I have this loader code (search for the second occurrence of w32puts):

https://sourceforge.net/p/pdos/gitcode/ ... /exeload.c

And this is the assembler stub that is referenced:

https://sourceforge.net/p/pdos/gitcode/ ... 32hack.asm

I have tested this on both qemu and real hardware. But it's still proof of concept, and I'm not sure if I'm missing anything.

There will be issues for something like printf, where I don't know how many parameters there are. I could potentially get around that by making it mandatory for (my) Win32 executables to call getmainargs and if argc is (faked to be) greater than x'80000000' (I did something similiar in PDPCLIB for the Amiga) then it means that argv is also faked, and is a structure, and you need to go there to fetch the real values of argc and argv, as well as a "global" variable that contains the number of arguments when you call a variable-argument function. The compiler would generate code to say that if that global pointer is not NULL then set it to the argument count, otherwise, take no action as you are running under a normal Win32 environment.
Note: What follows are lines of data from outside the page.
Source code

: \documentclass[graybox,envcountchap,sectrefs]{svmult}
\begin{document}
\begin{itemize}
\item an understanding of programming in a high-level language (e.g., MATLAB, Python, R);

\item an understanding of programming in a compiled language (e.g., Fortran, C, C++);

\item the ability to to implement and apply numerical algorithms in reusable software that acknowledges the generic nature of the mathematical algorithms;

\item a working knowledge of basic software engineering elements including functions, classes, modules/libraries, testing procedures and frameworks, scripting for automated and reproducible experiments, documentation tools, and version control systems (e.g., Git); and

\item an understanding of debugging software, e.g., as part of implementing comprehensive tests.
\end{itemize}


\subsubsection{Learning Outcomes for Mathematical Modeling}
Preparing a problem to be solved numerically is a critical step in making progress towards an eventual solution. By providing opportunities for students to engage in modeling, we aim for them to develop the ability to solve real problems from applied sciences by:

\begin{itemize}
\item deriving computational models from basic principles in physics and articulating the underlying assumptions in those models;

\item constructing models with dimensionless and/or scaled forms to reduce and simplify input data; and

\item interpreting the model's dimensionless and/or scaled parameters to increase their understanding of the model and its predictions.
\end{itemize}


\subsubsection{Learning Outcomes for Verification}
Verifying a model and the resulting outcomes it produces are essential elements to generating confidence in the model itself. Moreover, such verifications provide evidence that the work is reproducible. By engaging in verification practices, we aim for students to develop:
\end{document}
You can download a disk image containing the system from http://pdos.org at the bottom of the University Challenge x64 section.

Basically I could have started programming in C90 in 1986, and produced 32-bit executables that worked fine then, and still work fine now, with minimal fuss on a UEFI machine, and not be dependent on Microsoft.
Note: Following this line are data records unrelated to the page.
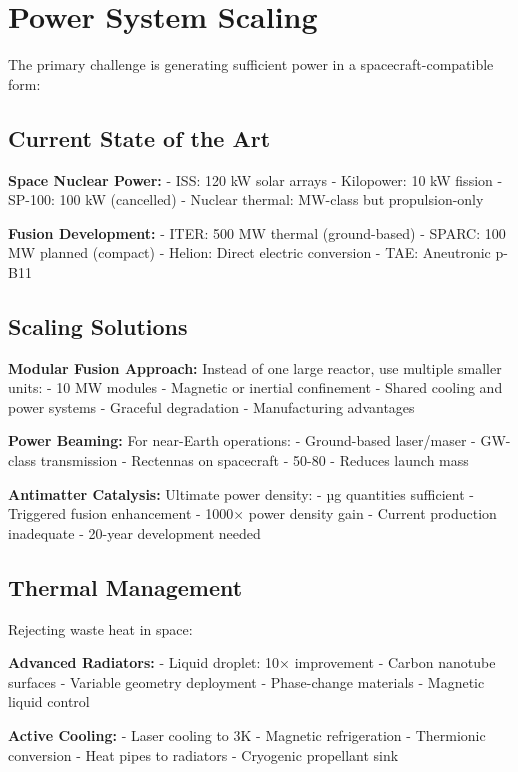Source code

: \documentclass[12pt,letterpaper]{book}
\theoremstyle{definition}
\theoremstyle{plain}
\theoremstyle{remark}
\begin{document}
{{{{{\section{Power System Scaling}

The primary challenge is generating sufficient power in a spacecraft-compatible form:

\subsection{Current State of the Art}

\textbf{Space Nuclear Power:}
- ISS: 120 kW solar arrays
- Kilopower: 10 kW fission
- SP-100: 100 kW (cancelled)
- Nuclear thermal: MW-class but propulsion-only

\textbf{Fusion Development:}
- ITER: 500 MW thermal (ground-based)
- SPARC: 100 MW planned (compact)
- Helion: Direct electric conversion
- TAE: Aneutronic p-B11

\subsection{Scaling Solutions}

\textbf{Modular Fusion Approach:}
Instead of one large reactor, use multiple smaller units:
- 10 MW modules
- Magnetic or inertial confinement
- Shared cooling and power systems
- Graceful degradation
- Manufacturing advantages

\textbf{Power Beaming:}
For near-Earth operations:
- Ground-based laser/maser
- GW-class transmission
- Rectennas on spacecraft
- 50-80%
- Reduces launch mass

\textbf{Antimatter Catalysis:}
Ultimate power density:
- µg quantities sufficient
- Triggered fusion enhancement
- 1000× power density gain
- Current production inadequate
- 20-year development needed

\subsection{Thermal Management}

Rejecting waste heat in space:

\textbf{Advanced Radiators:}
- Liquid droplet: 10× improvement
- Carbon nanotube surfaces
- Variable geometry deployment
- Phase-change materials
- Magnetic liquid control

\textbf{Active Cooling:}
- Laser cooling to 3K
- Magnetic refrigeration
- Thermionic conversion
- Heat pipes to radiators
- Cryogenic propellant sink

}}}}}
\end{document}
I mainly needed some "rules" on how to write 32-bit code. Knowing in advance that the x64 would obsolete something as basic as push eax. ie AMD could have set out this "roadmap" in 1986.

I'm mainly wanting to know of any show-stoppers. I thought there might have been one when my code was working on qemu but not real hardware, but 2 fixes later it started working on real hardware. ie - are there any instructions that are not available and cannot be worked around? printf was another example of something I initially thought I couldn't reasonably work around - but I think (haven't proven) that it can be worked around.
 
I'm not entirely sure I understand what you're trying to do here. Generate machine code that runs the same in both 32- and 64-bit mode? Why not use (or create, if running on UEFI?) a compatibility segment descriptor for the 32-bit code?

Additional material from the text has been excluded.